Stored data entries:
'''
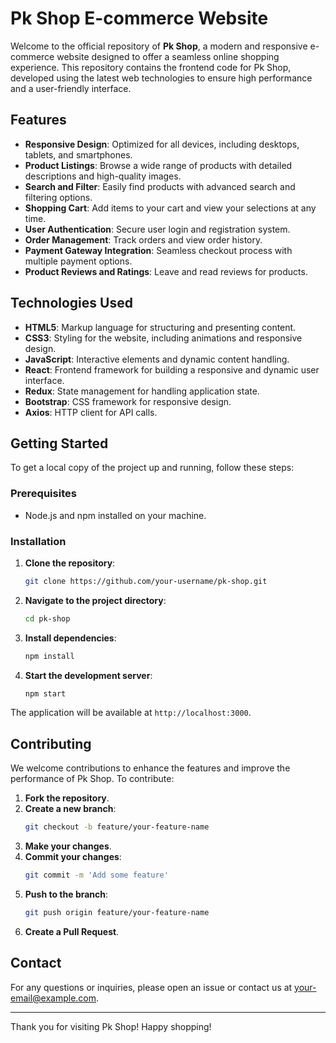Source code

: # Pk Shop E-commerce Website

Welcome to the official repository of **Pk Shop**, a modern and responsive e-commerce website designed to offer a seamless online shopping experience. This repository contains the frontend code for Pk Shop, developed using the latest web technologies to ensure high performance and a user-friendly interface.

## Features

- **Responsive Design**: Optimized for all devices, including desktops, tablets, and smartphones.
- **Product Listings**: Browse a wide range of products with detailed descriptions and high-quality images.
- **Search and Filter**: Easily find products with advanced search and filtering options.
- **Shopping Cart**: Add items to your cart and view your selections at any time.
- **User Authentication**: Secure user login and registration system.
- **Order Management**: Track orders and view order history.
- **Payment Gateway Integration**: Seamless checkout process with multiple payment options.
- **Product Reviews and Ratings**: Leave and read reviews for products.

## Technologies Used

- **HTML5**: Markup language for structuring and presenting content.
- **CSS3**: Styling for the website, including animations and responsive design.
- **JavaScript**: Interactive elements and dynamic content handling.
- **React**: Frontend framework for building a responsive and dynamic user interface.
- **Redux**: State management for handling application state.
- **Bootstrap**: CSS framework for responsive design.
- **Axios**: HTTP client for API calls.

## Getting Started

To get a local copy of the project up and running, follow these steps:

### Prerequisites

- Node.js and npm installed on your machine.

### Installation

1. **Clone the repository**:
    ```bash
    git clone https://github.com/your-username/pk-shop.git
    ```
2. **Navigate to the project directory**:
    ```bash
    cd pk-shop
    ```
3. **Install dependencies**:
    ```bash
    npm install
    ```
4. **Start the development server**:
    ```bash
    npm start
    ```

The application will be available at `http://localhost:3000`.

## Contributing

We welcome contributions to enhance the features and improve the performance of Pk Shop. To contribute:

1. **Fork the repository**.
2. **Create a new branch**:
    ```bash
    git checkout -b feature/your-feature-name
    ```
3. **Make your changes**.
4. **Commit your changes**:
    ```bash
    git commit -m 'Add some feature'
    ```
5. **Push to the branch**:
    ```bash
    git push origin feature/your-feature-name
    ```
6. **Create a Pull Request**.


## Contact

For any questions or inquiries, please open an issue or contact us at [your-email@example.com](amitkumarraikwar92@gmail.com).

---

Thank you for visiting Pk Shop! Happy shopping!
'''
Output, line for line and exactly, the records above from their first line through the one with "- **Shopping Cart**: Add", both ends included, but no pictures.

- **Response for this exercise**:
Source code

: # Pk Shop E-commerce Website

Welcome to the official repository of **Pk Shop**, a modern and responsive e-commerce website designed to offer a seamless online shopping experience. This repository contains the frontend code for Pk Shop, developed using the latest web technologies to ensure high performance and a user-friendly interface.

## Features

- **Responsive Design**: Optimized for all devices, including desktops, tablets, and smartphones.
- **Product Listings**: Browse a wide range of products with detailed descriptions and high-quality images.
- **Search and Filter**: Easily find products with advanced search and filtering options.
- **Shopping Cart**: Add items to your cart and view your selections at any time.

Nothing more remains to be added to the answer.